The proposed car audio system is illustrated in Figure 1. All music data are stored in the music server. The system first utilizes the Internet to estimate the user's perception of ‘music distance’, which will then be used to generate a personalized distance function. The SOM clustering method is applied, with this distance function, to generate a personalized interface that is transferred to the in-car system through a 3G connection. The user will select the type of songs to play on the car system. This choice is sent to the playlist generator on the server side, which finds appropriate songs to transmit to the car.
The rest of this paper is organized as follows: Section 2 discusses related work. Section 3 discusses feature extraction from the music content and the method used to generate the distance function. Section 4 describes the design of the music clustering method and the user interface. Experimental results are presented and discussed in Section 5, while Section 6 concludes the work.
2. Related works
As more and more electronic devices are installed in modern vehicles, the I/O systems become increasingly important. The use of car navigation systems is an example of this. In Kern et al. [2], it was found that input and output device controls should be in the middle of the steering wheel for safety and suggested that multi-touch screens be used. However, it is not clear how the content of the screen was to be kept horizontal. Although a round screen that adjusts content along with the rotation of the steering wheel can be used [3], the cost is too high to commercialize and also prevents the installation of airbags. A study of car audio system interfaces [4] proposed mapping the control commands to a similar system as the fingerings of chords. The buttons on the steering wheel when pressed in certain patterns could then implement complex controls. In Schnitzer et al. [5], the design of a music player interface using the travelling salesman problem algorithm to sort tracks from most similar to least similar, circling round to more similar again, was demonstrated. In this way, tracks are arranged in an optimal and non-repetitive circular order, forming the interface. In Prescher et al. [6], a method was proposed to cleanly partition the touch-screen area. The interface needs to be convenient and easy to use and the touch-screen area should display information clearly. In Alonso et al. [7], the complexity of touch-screen interfaces was discussed, where it was suggested that it is better to use fewer steps for interaction. Rauber et al. [8] used ‘islands of music’ to visualize music based on a distribution of features. However, they did not address the problem of playlist generation.

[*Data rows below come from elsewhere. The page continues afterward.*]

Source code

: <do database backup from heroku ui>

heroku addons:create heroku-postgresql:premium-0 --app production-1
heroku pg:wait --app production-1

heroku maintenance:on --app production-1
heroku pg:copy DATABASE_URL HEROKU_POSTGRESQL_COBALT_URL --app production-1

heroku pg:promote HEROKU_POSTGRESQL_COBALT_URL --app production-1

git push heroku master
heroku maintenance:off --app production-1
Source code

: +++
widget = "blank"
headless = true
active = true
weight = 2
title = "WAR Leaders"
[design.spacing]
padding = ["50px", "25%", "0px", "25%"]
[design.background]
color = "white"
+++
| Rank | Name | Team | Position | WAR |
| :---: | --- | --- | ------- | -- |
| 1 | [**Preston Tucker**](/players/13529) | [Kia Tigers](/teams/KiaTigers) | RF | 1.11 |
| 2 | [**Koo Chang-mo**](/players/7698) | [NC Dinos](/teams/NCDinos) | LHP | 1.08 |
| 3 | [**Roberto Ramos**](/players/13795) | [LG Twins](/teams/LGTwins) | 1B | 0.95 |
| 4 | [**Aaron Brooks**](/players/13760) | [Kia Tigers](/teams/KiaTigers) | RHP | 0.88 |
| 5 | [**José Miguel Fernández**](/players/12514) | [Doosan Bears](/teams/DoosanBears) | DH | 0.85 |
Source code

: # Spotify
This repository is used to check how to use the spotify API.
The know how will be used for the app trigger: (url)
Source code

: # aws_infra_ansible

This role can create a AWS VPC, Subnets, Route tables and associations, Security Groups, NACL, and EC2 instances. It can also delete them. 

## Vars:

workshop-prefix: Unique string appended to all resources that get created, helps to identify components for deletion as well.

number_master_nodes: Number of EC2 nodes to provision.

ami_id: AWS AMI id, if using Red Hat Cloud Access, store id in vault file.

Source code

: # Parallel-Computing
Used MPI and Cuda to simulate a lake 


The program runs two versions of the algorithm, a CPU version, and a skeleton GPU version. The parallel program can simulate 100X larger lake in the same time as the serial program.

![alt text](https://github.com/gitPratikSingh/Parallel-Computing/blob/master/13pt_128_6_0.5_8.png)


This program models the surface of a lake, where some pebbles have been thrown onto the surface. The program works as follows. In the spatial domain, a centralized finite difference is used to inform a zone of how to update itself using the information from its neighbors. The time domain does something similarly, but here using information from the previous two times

The SOM, which was first proposed by Kohonen, is one of the best known unsupervised artificial neural network models [9, 10]. The SOM is a competitive learning algorithm, which looks for similar patterns, features, and relations among samples. The SOM can be used for data classification or clustering. After clustering using the SOM algorithm, an arbitrary dimensional input vector can be mapped to a lower discrete grid (usually one- or two-dimensional (2D)). The SOM retains most of the distance relations which were present in the original data in this lower discrete grid. There is a large body of research on the SOM. Some studies focus on improved algorithms for faster convergence, such as the fast SOM method proposed by Su and Chang [11], who added the k-means algorithm to obtain an initial clustering, which was used to speed up the convergence of the SOM learning. In Su et al. [12], it was proposed to use grid partitions to replace k-means. A hierarchical self-organizing map (HSOM) [13] uses a multi-layer architecture that splits the original single layer neuron network into multiple layers. After the upper layer, parent neurons are trained, their child neurons are trained, etc. Due to the superior clustering performance of the SOM on high-dimensional data, it has been employed for music data clustering, recommendation, and querying. The SOM-enhanced JukeBox, proposed by Rauber et al. [8] automatically creates an organization of music archives based on audio similarity. In Dickerson [14], the SOM was used to describe the properties of music and created a query-by-content system that operates independent of the user's query style.
Concurrent recommendation systems can be categorized into content-based filtering (CBF) recommendation, collaborative filtering (CF) recommendation, and hybrid recommendation, based on the underlying algorithm. Research has focused on implementing effective music management and categorization using features such as metadata. Others proposed content-based methods [15, 16] generate recommendations by identifying preferred content features and extracting items similar to previous choices. Lyric feature analysis [17] is used to find similar items, focusing on lyrics that describe race conflicts and social issues. The authors proposed a content that features analysis-based customer playlists, generated according to user profile and feedback information [18]. The CF mechanism uses rating and user profile information to identify users with similar interests. Users with common interests recommend items to each other. The CF mechanism is a widely applied recommendation technology [15, 19] where user preferences are obtained from visitor records or browsing behavior. Although the CF mechanism is widely used, it has many unsolved problems, such as the cold-start problem and sparse information, which affect performance during system initialization. Several researchers have proposed recommendation methods that combine both CBF and CF approaches to build a recommendation system. The hybrid approach is able to partially solve some of the problems associated with recommendation loss. For example, collaborative user groups are constructed based on tagged labels [16, 20]. Users who have tagged the same label are included into the same group. The initial grouping can reduce calculation time. Further analysis is based on music content and is aimed at providing mutual recommendations.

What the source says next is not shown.